Our pastor at our church in Viriginia defined idolatry as anything you try to suck life from, other than God, the life-giver. In other words, there are a lot of things in creation that are very good, that we are allowed to enjoy, that are given as blessings. They become idols when we expect, demand, or try to wring more out of them than they are designed to provide.
I have a tendency to idolize relationship.
I care too much about what people think of me.
The one good thing I learned from my local therapist was that I think far too often “does so-and-so really like me” and not often enough about who I like and who I want to spend time with.

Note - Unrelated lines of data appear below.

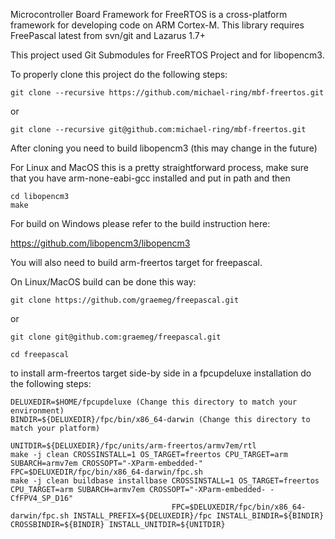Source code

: Microcontroller Board Framework for FreeRTOS is a cross-platform framework for developing code on ARM Cortex-M.
This library requires FreePascal latest from svn/git and Lazarus 1.7+

This project used Git Submodules for FreeRTOS Project and for libopencm3.

To properly clone this project do the following steps:

    git clone --recursive https://github.com/michael-ring/mbf-freertos.git

or

    git clone --recursive git@github.com:michael-ring/mbf-freertos.git

After cloning you need to build libopencm3 (this may change in the future)

For Linux and MacOS this is a pretty straightforward process, make sure that you have arm-none-eabi-gcc installed and put in path and then

    cd libopencm3
    make

For build on Windows please refer to the build instruction here:

https://github.com/libopencm3/libopencm3

You will also need to build arm-freertos target for freepascal.

On Linux/MacOS build can be done this way:

    git clone https://github.com/graemeg/freepascal.git

or

    git clone git@github.com:graemeg/freepascal.git

    cd freepascal

to install arm-freertos target side-by side in a fpcupdeluxe installation do the following steps:

    DELUXEDIR=$HOME/fpcupdeluxe (Change this directory to match your environment)
    BINDIR=${DELUXEDIR}/fpc/bin/x86_64-darwin (Change this directory to match your platform)

    UNITDIR=${DELUXEDIR}/fpc/units/arm-freertos/armv7em/rtl
    make -j clean CROSSINSTALL=1 OS_TARGET=freertos CPU_TARGET=arm SUBARCH=armv7em CROSSOPT="-XParm-embedded-" FPC=$DELUXEDIR/fpc/bin/x86_64-darwin/fpc.sh
    make -j clean buildbase installbase CROSSINSTALL=1 OS_TARGET=freertos CPU_TARGET=arm SUBARCH=armv7em CROSSOPT="-XParm-embedded- -CfFPV4_SP_D16" 
                                        FPC=$DELUXEDIR/fpc/bin/x86_64-darwin/fpc.sh INSTALL_PREFIX=${DELUXEDIR}/fpc INSTALL_BINDIR=${BINDIR} CROSSBINDIR=${BINDIR} INSTALL_UNITDIR=${UNITDIR}

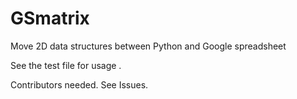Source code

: GSmatrix
========

Move 2D data structures between Python and Google spreadsheet

See the test file for usage .

Contributors needed.
See Issues.
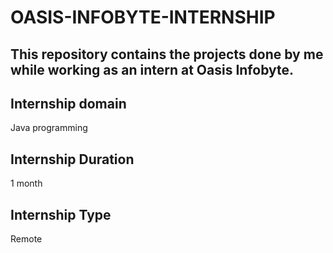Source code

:# OASIS-INFOBYTE-INTERNSHIP
## This repository contains the projects done by me while working as an intern at Oasis Infobyte.
## Internship domain
Java programming
## Internship Duration
1 month
## Internship Type
Remote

(I worry that I’ll be the clueless idiot who thinks everyone is their friend, who doesn’t see how everyone really hates them. Fodder for other people’s amusement and sick pleasure. But chances are, as that therapist said, if someone really hates me, they’ll make the message clear — I don’t need to hunt for it. It is highly unlikely that there’s a Chillingworth out there who wants to make me his Dimmesdale.)
As my friend Kitty reminded me via Facebook chat this morning, the key is to do what I love, and love myself. It’s more fun to be around people who are secure, confident, comfortable, and having fun, than around people who are desperate, clingy, turning themselves inside-out in effort to win and keep friends. Real relationship requires real persons — real selves.
(Of course, when I AM desperate — like when I’m in the throes of a dark depression — it’s okay to ask for help from my friends. That’s different from the desperation to find identity and security in the favor of others.)
I’ll add that the key to doing what I love and loving myself is to abandon my broken cisterns and go running to the well of living water — that is, to remember that in Christ I have real acceptance and belonging and security and favor and freedom.